Institutions have no power without legitimacy, English exam boards are learning this lesson the hard way
Legitimacy is the answer to the question: “What gives them the right to do that?”. The search for legitimacy has taken President George W.Bush to the United Nations Security Council. But legitimacy is necessary not only for political authority.
Global business can operate successfully only by persuading a sceptical public of its legitimacy. Everyone who makes decisions or demands attention needs legitimacy – religious leaders, police officers and intellectuals. And legitimacy is essential for those who stand in judgment on us – courts and examination boards.

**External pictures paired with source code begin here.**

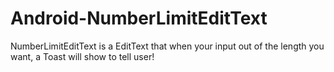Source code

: Android-NumberLimitEditText
===========================

NumberLimitEditText is a EditText that when your input out of the length you want, a Toast will show to tell user!
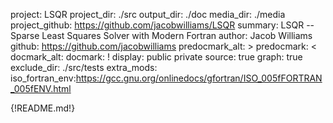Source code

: project: LSQR
project_dir: ./src
output_dir: ./doc
media_dir: ./media
project_github: https://github.com/jacobwilliams/LSQR
summary: LSQR -- Sparse Least Squares Solver with Modern Fortran
author: Jacob Williams
github: https://github.com/jacobwilliams
predocmark_alt: >
predocmark: <
docmark_alt:
docmark: !
display: public
         private
source: true
graph: true
exclude_dir: ./src/tests
extra_mods: iso_fortran_env:https://gcc.gnu.org/onlinedocs/gfortran/ISO_005fFORTRAN_005fENV.html

{!README.md!}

You may not have previously heard of OCR, the examination board, in the news for its manipulation of exam results. This anonymity is deliberate. OCR was formed by a merger of the Oxford Delegacy of Local Examinations, the Cambridge Local Examinations Syndicate and the examination board of the Royal Society of Arts. Oxford, Cambridge and Royal are global brand names to die for. Who would not prize a qualification with such labels?
But not everyone sees it that way – and not the new board of OCR. In modern Britain, this approach is deemed elitist. According to Tony Giddens, sociologist and New Labour guru, in a modern Third Way “the only route to establishing authority is democracy”. But Prof Giddens is wrong. Max Weber, the founder of sociology, described three routes to the exercise of authority: tradition, charisma and rational process.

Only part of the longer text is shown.